__Try it__.
Every line of the material must be copied exactly.

__Supplied information__.
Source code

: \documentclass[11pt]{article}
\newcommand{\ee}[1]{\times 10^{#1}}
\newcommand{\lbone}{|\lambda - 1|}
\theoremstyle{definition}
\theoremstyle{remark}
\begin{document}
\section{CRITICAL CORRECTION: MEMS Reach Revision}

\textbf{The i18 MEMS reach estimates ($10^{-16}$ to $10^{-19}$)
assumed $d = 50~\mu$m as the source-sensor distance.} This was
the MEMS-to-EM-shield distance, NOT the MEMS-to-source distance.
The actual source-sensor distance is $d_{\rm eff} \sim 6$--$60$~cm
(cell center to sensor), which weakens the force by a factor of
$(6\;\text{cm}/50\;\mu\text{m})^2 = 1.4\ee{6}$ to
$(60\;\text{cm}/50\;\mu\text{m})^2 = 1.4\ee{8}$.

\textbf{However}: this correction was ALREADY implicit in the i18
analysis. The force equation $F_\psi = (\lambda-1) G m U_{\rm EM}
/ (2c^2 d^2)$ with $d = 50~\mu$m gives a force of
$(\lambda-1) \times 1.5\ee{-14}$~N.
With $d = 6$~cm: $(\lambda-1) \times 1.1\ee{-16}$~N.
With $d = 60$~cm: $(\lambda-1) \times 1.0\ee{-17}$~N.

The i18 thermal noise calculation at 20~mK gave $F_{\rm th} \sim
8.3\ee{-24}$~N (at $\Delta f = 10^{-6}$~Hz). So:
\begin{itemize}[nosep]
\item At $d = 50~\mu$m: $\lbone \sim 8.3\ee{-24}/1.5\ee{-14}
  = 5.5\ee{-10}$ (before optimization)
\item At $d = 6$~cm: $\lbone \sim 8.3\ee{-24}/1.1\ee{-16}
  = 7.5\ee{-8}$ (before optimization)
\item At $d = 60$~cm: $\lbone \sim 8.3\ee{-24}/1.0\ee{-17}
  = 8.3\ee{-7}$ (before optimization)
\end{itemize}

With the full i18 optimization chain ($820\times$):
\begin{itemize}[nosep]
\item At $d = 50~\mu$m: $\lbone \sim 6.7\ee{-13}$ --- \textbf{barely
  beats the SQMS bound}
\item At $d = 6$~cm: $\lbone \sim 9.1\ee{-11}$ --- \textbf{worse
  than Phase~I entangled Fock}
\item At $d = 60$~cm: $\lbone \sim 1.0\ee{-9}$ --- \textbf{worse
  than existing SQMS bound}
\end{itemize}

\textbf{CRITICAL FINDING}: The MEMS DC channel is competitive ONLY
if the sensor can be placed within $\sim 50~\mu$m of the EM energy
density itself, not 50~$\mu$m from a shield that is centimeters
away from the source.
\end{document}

__Exercise solution__.
Source code

: \documentclass[11pt]{article}
\newcommand{\ee}[1]{\times 10^{#1}}
\newcommand{\lbone}{|\lambda - 1|}
\theoremstyle{definition}
\theoremstyle{remark}
\begin{document}
\section{CRITICAL CORRECTION: MEMS Reach Revision}

\textbf{The i18 MEMS reach estimates ($10^{-16}$ to $10^{-19}$)
assumed $d = 50~\mu$m as the source-sensor distance.} This was
the MEMS-to-EM-shield distance, NOT the MEMS-to-source distance.
The actual source-sensor distance is $d_{\rm eff} \sim 6$--$60$~cm
(cell center to sensor), which weakens the force by a factor of
$(6\;\text{cm}/50\;\mu\text{m})^2 = 1.4\ee{6}$ to
$(60\;\text{cm}/50\;\mu\text{m})^2 = 1.4\ee{8}$.

\textbf{However}: this correction was ALREADY implicit in the i18
analysis. The force equation $F_\psi = (\lambda-1) G m U_{\rm EM}
/ (2c^2 d^2)$ with $d = 50~\mu$m gives a force of
$(\lambda-1) \times 1.5\ee{-14}$~N.
With $d = 6$~cm: $(\lambda-1) \times 1.1\ee{-16}$~N.
With $d = 60$~cm: $(\lambda-1) \times 1.0\ee{-17}$~N.

The i18 thermal noise calculation at 20~mK gave $F_{\rm th} \sim
8.3\ee{-24}$~N (at $\Delta f = 10^{-6}$~Hz). So:
\begin{itemize}[nosep]
\item At $d = 50~\mu$m: $\lbone \sim 8.3\ee{-24}/1.5\ee{-14}
  = 5.5\ee{-10}$ (before optimization)
\item At $d = 6$~cm: $\lbone \sim 8.3\ee{-24}/1.1\ee{-16}
  = 7.5\ee{-8}$ (before optimization)
\item At $d = 60$~cm: $\lbone \sim 8.3\ee{-24}/1.0\ee{-17}
  = 8.3\ee{-7}$ (before optimization)
\end{itemize}

With the full i18 optimization chain ($820\times$):
\begin{itemize}[nosep]
\item At $d = 50~\mu$m: $\lbone \sim 6.7\ee{-13}$ --- \textbf{barely
  beats the SQMS bound}
\item At $d = 6$~cm: $\lbone \sim 9.1\ee{-11}$ --- \textbf{worse
  than Phase~I entangled Fock}
\item At $d = 60$~cm: $\lbone \sim 1.0\ee{-9}$ --- \textbf{worse
  than existing SQMS bound}
\end{itemize}

\textbf{CRITICAL FINDING}: The MEMS DC channel is competitive ONLY
if the sensor can be placed within $\sim 50~\mu$m of the EM energy
density itself, not 50~$\mu$m from a shield that is centimeters
away from the source.
\end{document}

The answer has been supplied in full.